菅首相の「ゆるい緊急事態宣言」は、日本経済に「壊滅的な打撃」を与えるかもしれない

加谷 珪一 プロフィール

今、コロナ以外で入院している患者を強制的に退院させたり、異なる科目や病院に勤務する医師や看護師をコロナ病棟に派遣するといった最適化措置を実施できれば話は別だが、現体制のままで患者数が増加した場合、統計的にはかなりの確率で医療崩壊(必要な人に必要な医療を施せない状況が相応の頻度で発生する)を起こす。日本は国民皆保険制度であり、医療は事実上、政府が運営している。政府が強力なリーダーシップを発揮して、緊急時の特別体制を構築しない限り状況は変えられないだろう。

上記を総合すると、今後の日本経済のおおよその推移が見えてくる。

今回の緊急事態宣言は、休業要請の範囲が限定的であり、宣言の発令そのものが経済に壊滅的な影響を与えるわけではない。しかしながら、人の移動は思ったより減らない可能性が高く、感染を抑制する効果は薄くなる。そして、医療体制の抜本的な変更がなければ、少なくとも現時点の医療水準は維持できなくなる可能性が高い。

 

感染拡大がもたらす長期的な消費低迷

昨年のように、あらゆる経済活動が一時的にストップするような事態にはならないものの、医療崩壊リスクが国民に知れ渡れば、一定割合の消費者は自主的に行動を抑制するようになるだろう。場合によっては、政府の緊急事態宣言とはまったく無関係に消費活動が相当なレベルまで低下する可能性もある。

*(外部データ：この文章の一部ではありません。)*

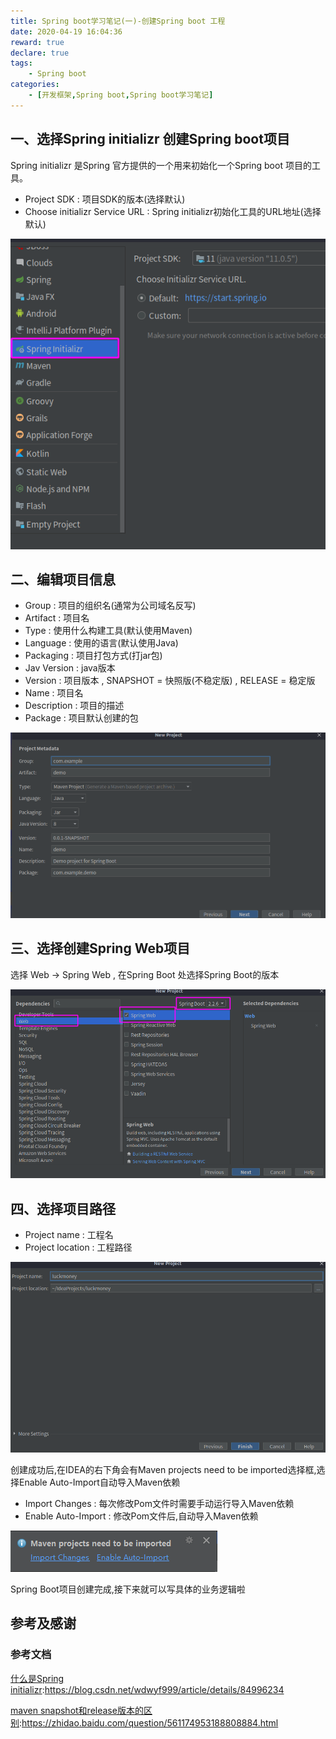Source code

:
 ```yaml
---
title: Spring boot学习笔记(一)-创建Spring boot 工程
date: 2020-04-19 16:04:36
reward: true
declare: true
tags: 
	- Spring boot
categories: 
    - [开发框架,Spring boot,Spring boot学习笔记]
---
```


## 一、选择Spring initializr 创建Spring boot项目

Spring initializr 是Spring 官方提供的一个用来初始化一个Spring boot 项目的工具。

<!--more-->

* Project SDK : 项目SDK的版本(选择默认)
* Choose initializr Service URL : Spring initializr初始化工具的URL地址(选择默认)

![选择Spring initializr创建Spring boot工程](img/选择SpringInitializr创建SpringBoot工程.png)

## 二、编辑项目信息

* Group : 项目的组织名(通常为公司域名反写)
* Artifact : 项目名
* Type : 使用什么构建工具(默认使用Maven)
* Language : 使用的语言(默认使用Java)
* Packaging : 项目打包方式(打jar包)
* Jav Version : java版本
* Version : 项目版本 , SNAPSHOT = 快照版(不稳定版) , RELEASE = 稳定版
* Name : 项目名
* Description : 项目的描述
* Package : 项目默认创建的包

![编辑项目信息](img/编辑项目信息.png)

## 三、选择创建Spring Web项目

选择 Web -> Spring Web , 在Spring Boot 处选择Spring Boot的版本

![选择创建Spring Web项目](img/选择创建Web项目.png)

## 四、选择项目路径

* Project name : 工程名
* Project location : 工程路径

![选择项目路径](img/选择项目路径.png)

创建成功后,在IDEA的右下角会有Maven projects need to be imported选择框,选择Enable Auto-Import自动导入Maven依赖

* Import Changes : 每次修改Pom文件时需要手动运行导入Maven依赖
* Enable Auto-Import : 修改Pom文件后,自动导入Maven依赖

![自动导入Maven依赖](img/自动导入Maven依赖.png)

Spring Boot项目创建完成,接下来就可以写具体的业务逻辑啦

## 参考及感谢

### 参考文档

[什么是Spring initializr](https://blog.csdn.net/wdwyf999/article/details/84996234):https://blog.csdn.net/wdwyf999/article/details/84996234

[maven snapshot和release版本的区别](https://zhidao.baidu.com/question/561174953188808884.html):https://zhidao.baidu.com/question/561174953188808884.html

一部の論者は、新型コロナウイルスと従来のインフルエンザには大差がなく、一連の対策は過剰であると指摘しているが、医学的な見地からの是非とは別に筆者はこうした意見にはあまり意味がないと考えている。経験したことがない未知の感染症が蔓延しており、確率が低いとはいえ、健康だった人があっという間に死に至る事例が散見される状況では、一定割合の国民がリスクを懸念するのは当然のことである。

こうした国民に対して「過度に心配するな!」と勇ましく叫んだところで、本質的な懸念が払拭されない限り、彼等は消費活動を自主的に抑制するだろう。